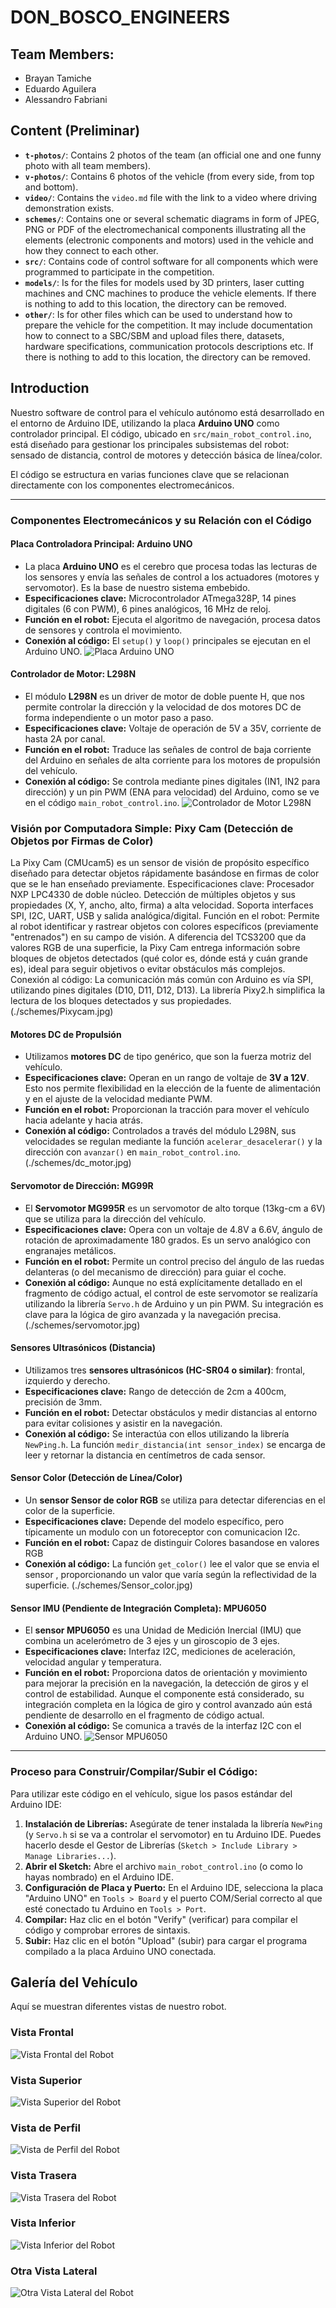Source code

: # DON_BOSCO_ENGINEERS
## Team Members:
* Brayan Tamiche 
* Eduardo Aguilera
* Alessandro Fabriani

## Content (Preliminar)

* **`t-photos/`**: Contains 2 photos of the team (an official one and one funny photo with all team members).
* **`v-photos/`**: Contains 6 photos of the vehicle (from every side, from top and bottom).
* **`video/`**: Contains the `video.md` file with the link to a video where driving demonstration exists.
* **`schemes/`**: Contains one or several schematic diagrams in form of JPEG, PNG or PDF of the electromechanical components illustrating all the elements (electronic components and motors) used in the vehicle and how they connect to each other.
* **`src/`**: Contains code of control software for all components which were programmed to participate in the competition.
* **`models/`**: Is for the files for models used by 3D printers, laser cutting machines and CNC machines to produce the vehicle elements. If there is nothing to add to this location, the directory can be removed.
* **`other/`**: Is for other files which can be used to understand how to prepare the vehicle for the competition. It may include documentation how to connect to a SBC/SBM and upload files there, datasets, hardware specifications, communication protocols descriptions etc. If there is nothing to add to this location, the directory can be removed.

## Introduction

Nuestro software de control para el vehículo autónomo está desarrollado en el entorno de Arduino IDE, utilizando la placa **Arduino UNO** como controlador principal. El código, ubicado en `src/main_robot_control.ino`, está diseñado para gestionar los principales subsistemas del robot: sensado de distancia, control de motores y detección básica de línea/color.

El código se estructura en varias funciones clave que se relacionan directamente con los componentes electromecánicos.

---

### Componentes Electromecánicos y su Relación con el Código

#### Placa Controladora Principal: Arduino UNO

* La placa **Arduino UNO** es el cerebro que procesa todas las lecturas de los sensores y envía las señales de control a los actuadores (motores y servomotor). Es la base de nuestro sistema embebido.
* **Especificaciones clave:** Microcontrolador ATmega328P, 14 pines digitales (6 con PWM), 6 pines analógicos, 16 MHz de reloj.
* **Función en el robot:** Ejecuta el algoritmo de navegación, procesa datos de sensores y controla el movimiento.
* **Conexión al código:** El `setup()` y `loop()` principales se ejecutan en el Arduino UNO.
![Placa Arduino UNO](./schemes/arduino_uno.jpeg)

#### Controlador de Motor: L298N

* El módulo **L298N** es un driver de motor de doble puente H, que nos permite controlar la dirección y la velocidad de dos motores DC de forma independiente o un motor paso a paso.
* **Especificaciones clave:** Voltaje de operación de 5V a 35V, corriente de hasta 2A por canal.
* **Función en el robot:** Traduce las señales de control de baja corriente del Arduino en señales de alta corriente para los motores de propulsión del vehículo.
* **Conexión al código:** Se controla mediante pines digitales (IN1, IN2 para dirección) y un pin PWM (ENA para velocidad) del Arduino, como se ve en el código `main_robot_control.ino`.
![Controlador de Motor L298N](./schemes/l298n.jpg)

### Visión por Computadora Simple: Pixy Cam (Detección de Objetos por Firmas de Color)
La Pixy Cam (CMUcam5) es un sensor de visión de propósito específico diseñado para detectar objetos rápidamente basándose en firmas de color que se le han enseñado previamente.
Especificaciones clave: Procesador NXP LPC4330 de doble núcleo. Detección de múltiples objetos y sus propiedades (X, Y, ancho, alto, firma) a alta velocidad. Soporta interfaces SPI, I2C, UART, USB y salida analógica/digital.
Función en el robot: Permite al robot identificar y rastrear objetos con colores específicos (previamente "entrenados") en su campo de visión. A diferencia del TCS3200 que da valores RGB de una superficie, la Pixy Cam entrega información sobre bloques de objetos detectados (qué color es, dónde está y cuán grande es), ideal para seguir objetivos o evitar obstáculos más complejos.
Conexión al código: La comunicación más común con Arduino es vía SPI, utilizando pines digitales (D10, D11, D12, D13). La librería Pixy2.h simplifica la lectura de los bloques detectados y sus propiedades.
(./schemes/Pixycam.jpg)

#### Motores DC de Propulsión

* Utilizamos **motores DC** de tipo genérico, que son la fuerza motriz del vehículo.
* **Especificaciones clave:** Operan en un rango de voltaje de **3V a 12V**. Esto nos permite flexibilidad en la elección de la fuente de alimentación y en el ajuste de la velocidad mediante PWM.
* **Función en el robot:** Proporcionan la tracción para mover el vehículo hacia adelante y hacia atrás.
* **Conexión al código:** Controlados a través del módulo L298N, sus velocidades se regulan mediante la función `acelerar_desacelerar()` y la dirección con `avanzar()` en `main_robot_control.ino`.
(./schemes/dc_motor.jpg)

#### Servomotor de Dirección: MG99R

* El **Servomotor MG995R** es un servomotor de alto torque (13kg-cm a 6V) que se utiliza para la dirección del vehículo.
* **Especificaciones clave:** Opera con un voltaje de 4.8V a 6.6V, ángulo de rotación de aproximadamente 180 grados. Es un servo analógico con engranajes metálicos.
* **Función en el robot:** Permite un control preciso del ángulo de las ruedas delanteras (o del mecanismo de dirección) para guiar el coche.
* **Conexión al código:** Aunque no está explícitamente detallado en el fragmento de código actual, el control de este servomotor se realizaría utilizando la librería `Servo.h` de Arduino y un pin PWM. Su integración es clave para la lógica de giro avanzada y la navegación precisa.
(./schemes/servomotor.jpg)

#### Sensores Ultrasónicos (Distancia)

* Utilizamos tres **sensores ultrasónicos (HC-SR04 o similar)**: frontal, izquierdo y derecho.
* **Especificaciones clave:** Rango de detección de 2cm a 400cm, precisión de 3mm.
* **Función en el robot:** Detectar obstáculos y medir distancias al entorno para evitar colisiones y asistir en la navegación.
* **Conexión al código:** Se interactúa con ellos utilizando la librería `NewPing.h`. La función `medir_distancia(int sensor_index)` se encarga de leer y retornar la distancia en centímetros de cada sensor.

#### Sensor Color (Detección de Línea/Color)

* Un **sensor Sensor de color RGB** se utiliza para detectar diferencias en el color de la superficie.
* **Especificaciones clave:** Depende del modelo específico, pero típicamente un modulo con un fotoreceptor con comunicacion I2c.
* **Función en el robot:** Capaz de distinguir Colores basandose en valores RGB
* **Conexión al código:** La función `get_color()` lee el valor que se envia el sensor , proporcionando un valor que varía según la reflectividad de la superficie.
  (./schemes/Sensor_color.jpg)

#### Sensor IMU (Pendiente de Integración Completa): MPU6050

* El **sensor MPU6050** es una Unidad de Medición Inercial (IMU) que combina un acelerómetro de 3 ejes y un giroscopio de 3 ejes.
* **Especificaciones clave:** Interfaz I2C, mediciones de aceleración, velocidad angular y temperatura.
* **Función en el robot:** Proporciona datos de orientación y movimiento para mejorar la precisión en la navegación, la detección de giros y el control de estabilidad. Aunque el componente está considerado, su integración completa en la lógica de giro y control avanzado aún está pendiente de desarrollo en el fragmento de código actual.
* **Conexión al código:** Se comunica a través de la interfaz I2C con el Arduino UNO.
![Sensor MPU6050](./schemes/mpu6050.jpeg)

---

### Proceso para Construir/Compilar/Subir el Código:

Para utilizar este código en el vehículo, sigue los pasos estándar del Arduino IDE:
1.  **Instalación de Librerías:** Asegúrate de tener instalada la librería `NewPing` (y `Servo.h` si se va a controlar el servomotor) en tu Arduino IDE. Puedes hacerlo desde el Gestor de Librerías (`Sketch > Include Library > Manage Libraries...`).
2.  **Abrir el Sketch:** Abre el archivo `main_robot_control.ino` (o como lo hayas nombrado) en el Arduino IDE.
3.  **Configuración de Placa y Puerto:** En el Arduino IDE, selecciona la placa "Arduino UNO" en `Tools > Board` y el puerto COM/Serial correcto al que esté conectado tu Arduino en `Tools > Port`.
4.  **Compilar:** Haz clic en el botón "Verify" (verificar) para compilar el código y comprobar errores de sintaxis.
5.  **Subir:** Haz clic en el botón "Upload" (subir) para cargar el programa compilado a la placa Arduino UNO conectada.

## Galería del Vehículo

Aquí se muestran diferentes vistas de nuestro robot.

### Vista Frontal
![Vista Frontal del Robot](./v-fotos/foto_frontal.jpg)

### Vista Superior
![Vista Superior del Robot](./v-fotos/foto_arriba.jpg)

### Vista de Perfil
![Vista de Perfil del Robot](./v-fotos/foto_side.jpg)

### Vista Trasera
![Vista Trasera del Robot](./v-fotos/foto_trasera.jpg)

### Vista Inferior 
![Vista Inferior del Robot](./v-fotos/down_foto.jpg)

### Otra Vista Lateral 
![Otra Vista Lateral del Robot](./v-fotos/foto_side_2.jpg)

**Your assignment**
For every line of the material that holds the word "files", make a copy.

**Problem solution**
* **`models/`**: Is for the files for models used by 3D printers, laser cutting machines and CNC machines to produce the vehicle elements. If there is nothing to add to this location, the directory can be removed.
* **`other/`**: Is for other files which can be used to understand how to prepare the vehicle for the competition. It may include documentation how to connect to a SBC/SBM and upload files there, datasets, hardware specifications, communication protocols descriptions etc. If there is nothing to add to this location, the directory can be removed.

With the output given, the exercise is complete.